Original topic: dm迁移报错问题

| username: xxxxxxxx

[TiDB Usage Environment] Production Environment Poc
[TiDB Version] 4.0.13, 6.1.7, MySQL Version 5.7.21, DM Version 2.0.3

Requirement: Migrate MySQL cluster to TiDB cluster. Tried migrating to 6.1.7 but encountered errors, then tried 4.0.13, also encountered errors, all during the full backup phase. It might not be related to the TiDB cluster version.
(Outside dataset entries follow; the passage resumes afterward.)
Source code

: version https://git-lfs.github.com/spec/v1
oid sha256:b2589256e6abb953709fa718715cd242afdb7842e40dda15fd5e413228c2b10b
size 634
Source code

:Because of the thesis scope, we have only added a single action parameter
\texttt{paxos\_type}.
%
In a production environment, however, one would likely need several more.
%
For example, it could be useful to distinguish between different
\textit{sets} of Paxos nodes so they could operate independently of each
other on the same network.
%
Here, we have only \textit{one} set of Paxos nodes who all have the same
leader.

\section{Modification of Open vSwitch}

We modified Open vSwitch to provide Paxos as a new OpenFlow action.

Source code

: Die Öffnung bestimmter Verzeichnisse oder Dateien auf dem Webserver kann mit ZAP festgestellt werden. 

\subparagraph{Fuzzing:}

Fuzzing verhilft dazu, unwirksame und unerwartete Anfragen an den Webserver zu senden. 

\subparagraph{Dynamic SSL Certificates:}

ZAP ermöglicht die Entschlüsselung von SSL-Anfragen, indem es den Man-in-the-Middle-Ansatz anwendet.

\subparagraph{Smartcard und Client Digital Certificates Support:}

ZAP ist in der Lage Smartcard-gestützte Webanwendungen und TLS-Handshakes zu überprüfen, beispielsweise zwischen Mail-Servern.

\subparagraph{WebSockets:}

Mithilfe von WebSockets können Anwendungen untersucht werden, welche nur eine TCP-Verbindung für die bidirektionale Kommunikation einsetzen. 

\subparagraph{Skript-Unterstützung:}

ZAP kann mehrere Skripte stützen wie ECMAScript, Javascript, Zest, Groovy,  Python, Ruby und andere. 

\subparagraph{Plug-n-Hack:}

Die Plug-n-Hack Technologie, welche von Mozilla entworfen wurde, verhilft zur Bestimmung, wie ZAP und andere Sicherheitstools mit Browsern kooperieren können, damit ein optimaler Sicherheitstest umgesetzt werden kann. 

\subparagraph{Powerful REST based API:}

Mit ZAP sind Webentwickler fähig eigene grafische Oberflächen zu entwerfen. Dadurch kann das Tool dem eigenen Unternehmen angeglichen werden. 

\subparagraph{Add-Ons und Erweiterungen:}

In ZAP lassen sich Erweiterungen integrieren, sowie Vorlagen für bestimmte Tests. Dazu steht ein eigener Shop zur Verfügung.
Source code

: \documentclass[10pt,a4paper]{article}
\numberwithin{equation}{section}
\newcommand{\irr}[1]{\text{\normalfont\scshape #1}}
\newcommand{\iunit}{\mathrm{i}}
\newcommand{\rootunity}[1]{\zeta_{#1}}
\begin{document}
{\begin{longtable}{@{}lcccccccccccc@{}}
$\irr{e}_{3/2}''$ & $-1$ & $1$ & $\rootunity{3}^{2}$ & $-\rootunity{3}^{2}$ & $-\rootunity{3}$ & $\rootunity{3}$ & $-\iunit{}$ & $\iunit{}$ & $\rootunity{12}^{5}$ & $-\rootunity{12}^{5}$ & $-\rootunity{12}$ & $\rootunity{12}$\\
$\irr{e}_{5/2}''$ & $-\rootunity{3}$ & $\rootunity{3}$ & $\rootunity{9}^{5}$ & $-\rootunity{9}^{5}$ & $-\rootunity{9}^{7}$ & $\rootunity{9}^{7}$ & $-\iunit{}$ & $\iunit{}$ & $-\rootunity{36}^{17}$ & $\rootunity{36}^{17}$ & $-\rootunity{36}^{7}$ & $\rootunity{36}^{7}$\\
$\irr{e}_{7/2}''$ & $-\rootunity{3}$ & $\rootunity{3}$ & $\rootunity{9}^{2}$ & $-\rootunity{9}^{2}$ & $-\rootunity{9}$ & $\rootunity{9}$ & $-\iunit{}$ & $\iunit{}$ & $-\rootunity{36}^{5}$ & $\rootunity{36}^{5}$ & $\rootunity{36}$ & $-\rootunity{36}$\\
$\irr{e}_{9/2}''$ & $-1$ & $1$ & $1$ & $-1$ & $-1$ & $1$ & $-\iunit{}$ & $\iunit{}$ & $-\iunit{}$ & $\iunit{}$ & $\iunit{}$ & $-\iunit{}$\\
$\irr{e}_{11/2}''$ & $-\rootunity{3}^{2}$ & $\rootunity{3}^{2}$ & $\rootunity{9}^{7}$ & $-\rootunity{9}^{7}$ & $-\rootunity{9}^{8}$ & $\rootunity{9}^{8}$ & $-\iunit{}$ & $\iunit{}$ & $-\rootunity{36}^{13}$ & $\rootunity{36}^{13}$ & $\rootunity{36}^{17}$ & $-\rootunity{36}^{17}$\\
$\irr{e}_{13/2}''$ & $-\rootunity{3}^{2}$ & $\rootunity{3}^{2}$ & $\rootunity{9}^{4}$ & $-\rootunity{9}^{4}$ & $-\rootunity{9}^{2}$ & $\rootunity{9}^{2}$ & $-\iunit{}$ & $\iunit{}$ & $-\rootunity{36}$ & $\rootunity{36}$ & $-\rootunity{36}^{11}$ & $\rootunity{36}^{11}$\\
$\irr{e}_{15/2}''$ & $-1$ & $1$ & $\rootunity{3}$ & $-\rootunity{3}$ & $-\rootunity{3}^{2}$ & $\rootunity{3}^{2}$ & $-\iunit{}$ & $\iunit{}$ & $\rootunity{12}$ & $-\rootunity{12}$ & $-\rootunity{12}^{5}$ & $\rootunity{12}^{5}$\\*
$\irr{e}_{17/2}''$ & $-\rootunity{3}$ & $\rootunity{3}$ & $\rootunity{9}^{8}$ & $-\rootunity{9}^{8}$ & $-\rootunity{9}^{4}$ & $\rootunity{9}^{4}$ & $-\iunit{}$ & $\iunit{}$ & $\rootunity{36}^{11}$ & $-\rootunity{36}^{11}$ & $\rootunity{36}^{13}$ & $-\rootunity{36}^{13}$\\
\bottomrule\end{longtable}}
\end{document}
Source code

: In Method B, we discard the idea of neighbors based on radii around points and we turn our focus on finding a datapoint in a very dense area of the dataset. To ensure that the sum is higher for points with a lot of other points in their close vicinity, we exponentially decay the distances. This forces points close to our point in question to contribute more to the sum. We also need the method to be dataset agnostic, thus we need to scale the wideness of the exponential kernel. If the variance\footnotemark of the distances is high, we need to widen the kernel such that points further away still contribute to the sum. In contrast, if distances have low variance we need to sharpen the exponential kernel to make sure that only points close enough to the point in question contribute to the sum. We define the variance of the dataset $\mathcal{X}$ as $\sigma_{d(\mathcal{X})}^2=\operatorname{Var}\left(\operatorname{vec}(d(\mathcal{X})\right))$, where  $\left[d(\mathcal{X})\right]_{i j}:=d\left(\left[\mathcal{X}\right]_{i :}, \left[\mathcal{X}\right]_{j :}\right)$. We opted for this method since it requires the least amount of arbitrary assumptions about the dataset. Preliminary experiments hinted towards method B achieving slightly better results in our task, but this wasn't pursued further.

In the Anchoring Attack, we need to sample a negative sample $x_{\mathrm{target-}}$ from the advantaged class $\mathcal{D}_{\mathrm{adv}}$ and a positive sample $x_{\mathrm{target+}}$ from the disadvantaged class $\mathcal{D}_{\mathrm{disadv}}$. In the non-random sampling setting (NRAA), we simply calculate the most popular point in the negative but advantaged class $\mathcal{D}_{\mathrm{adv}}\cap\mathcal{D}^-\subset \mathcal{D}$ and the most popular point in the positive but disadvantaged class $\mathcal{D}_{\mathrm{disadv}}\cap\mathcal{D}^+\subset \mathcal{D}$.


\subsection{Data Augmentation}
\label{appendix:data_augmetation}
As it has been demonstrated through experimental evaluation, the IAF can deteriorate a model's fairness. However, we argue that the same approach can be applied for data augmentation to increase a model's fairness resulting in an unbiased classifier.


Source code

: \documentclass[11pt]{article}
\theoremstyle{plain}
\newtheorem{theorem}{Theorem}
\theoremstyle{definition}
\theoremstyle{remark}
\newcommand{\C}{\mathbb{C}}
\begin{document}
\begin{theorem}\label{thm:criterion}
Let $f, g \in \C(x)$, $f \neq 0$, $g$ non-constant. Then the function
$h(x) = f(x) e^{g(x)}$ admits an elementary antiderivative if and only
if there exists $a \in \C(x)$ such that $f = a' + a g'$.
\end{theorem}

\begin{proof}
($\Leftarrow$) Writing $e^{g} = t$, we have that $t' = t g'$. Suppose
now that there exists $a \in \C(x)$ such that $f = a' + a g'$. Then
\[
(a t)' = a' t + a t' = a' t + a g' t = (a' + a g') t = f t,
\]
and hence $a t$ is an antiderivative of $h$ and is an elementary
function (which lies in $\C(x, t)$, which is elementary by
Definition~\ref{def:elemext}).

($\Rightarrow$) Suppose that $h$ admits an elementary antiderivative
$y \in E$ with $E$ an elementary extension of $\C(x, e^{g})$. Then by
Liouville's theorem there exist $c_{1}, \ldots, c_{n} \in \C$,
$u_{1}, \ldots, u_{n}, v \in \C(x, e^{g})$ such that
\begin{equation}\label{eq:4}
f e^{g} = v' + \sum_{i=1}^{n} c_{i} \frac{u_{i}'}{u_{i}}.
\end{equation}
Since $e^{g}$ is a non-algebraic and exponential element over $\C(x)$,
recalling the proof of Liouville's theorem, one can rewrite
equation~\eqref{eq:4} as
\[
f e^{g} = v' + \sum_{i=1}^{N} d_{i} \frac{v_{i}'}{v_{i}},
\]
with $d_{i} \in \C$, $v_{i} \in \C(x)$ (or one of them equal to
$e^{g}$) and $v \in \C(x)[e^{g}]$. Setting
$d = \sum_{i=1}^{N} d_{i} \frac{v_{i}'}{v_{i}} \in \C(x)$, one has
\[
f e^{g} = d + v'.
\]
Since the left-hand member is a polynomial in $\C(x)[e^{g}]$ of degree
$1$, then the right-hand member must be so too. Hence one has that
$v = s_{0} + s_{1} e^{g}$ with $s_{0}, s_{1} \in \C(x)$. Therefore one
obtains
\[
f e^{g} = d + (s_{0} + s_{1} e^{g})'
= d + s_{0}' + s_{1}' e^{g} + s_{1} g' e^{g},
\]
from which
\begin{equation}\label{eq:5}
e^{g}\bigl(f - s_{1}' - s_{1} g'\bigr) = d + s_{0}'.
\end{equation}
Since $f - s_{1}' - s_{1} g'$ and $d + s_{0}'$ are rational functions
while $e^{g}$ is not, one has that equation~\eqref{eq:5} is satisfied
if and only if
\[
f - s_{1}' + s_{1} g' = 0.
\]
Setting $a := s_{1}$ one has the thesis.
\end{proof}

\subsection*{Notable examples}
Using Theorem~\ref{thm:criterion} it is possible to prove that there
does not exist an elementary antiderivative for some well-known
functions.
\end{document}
The permissions for the sync user are as follows:

grant SELECT, RELOAD, LOCK TABLES, REPLICATION SLAVE, REPLICATION CLIENT on *.* 
grant SELECT, INSERT, CREATE, LOCK TABLES ON db_name.*

Source configuration is as follows:

cat dm-source-oltp-137-db58_zzlogistics.yaml 

source-id: "source-xxxx-xxxx"  # Data source name
 
# Whether DM-worker uses Global Transaction Identifier (GTID) to pull binlog. The prerequisite is that GTID mode is enabled in the upstream MySQL.
enable-gtid: false
 
from:
  host: "xxxx"  # Upstream data source IP and related information
  user: "xxxx"
  password: "xxxx"
  port: xxxx

Task configuration file is as follows:

# Task name, multiple tasks running simultaneously cannot have the same name.
name: "task-xxxx-xxxx"
#shard-mode: "pessimistic"  # For sharding merge, set to pessimistic mode
# Full + incremental (all) migration mode.
task-mode: "all"
# Downstream TiDB configuration information.
target-database:
  host: "xxxx"
  port: xxxx
  user: "xxxx"
  password: "xxxx"
 
# Configuration of all upstream MySQL instances required for the current data migration task.
mysql-instances:
-
  # Upstream instance or replication group ID, reference.
  source-id: "source-xxxx-xxxx"
  # The name of the black and white list configuration item for the database or table to be migrated, used to reference the global black and white list configuration. The global configuration is in the `block-allow-list` configuration below.
  block-allow-list: "global"          # If DM version <= v2.0.0-beta.2, use black-white-list.
  # Configuration item name of the dump processing unit, used to reference the global dump processing unit configuration.
  mydumper-config-name: "global"
  loader-config-name: "global"
  syncer-config-name: "global"
  filter-rules: ["filter-rule-1"]
  route-rules: ["route-rule-1"]     # Routing rules for migrating data source tables to target TiDB tables, multiple rules can be defined
 
# Global configuration of black and white lists, referenced by each instance through configuration item names.
block-allow-list:                     # If DM version <= v2.0.0-beta.2, use black-white-list.
  global:
    do-tables:
    - db-name: "xxxx"
      tbl-name: "*"

filters:                                        # Define rules for filtering specific operations of the data source, multiple rules can be defined
  filter-rule-1:                                # Rule name
    schema-pattern: "xxxx"                       # Match the database name of the data source, supports wildcards "*" and "?"
    table-pattern: "*"                          # Match the table name of the data source, supports wildcards "*" and "?"
    events: ["truncate table","drop table"]    # Operation types of the matched schema-pattern and table-pattern databases or tables
    action: Ignore                              # Migrate (Do) or ignore (Ignore)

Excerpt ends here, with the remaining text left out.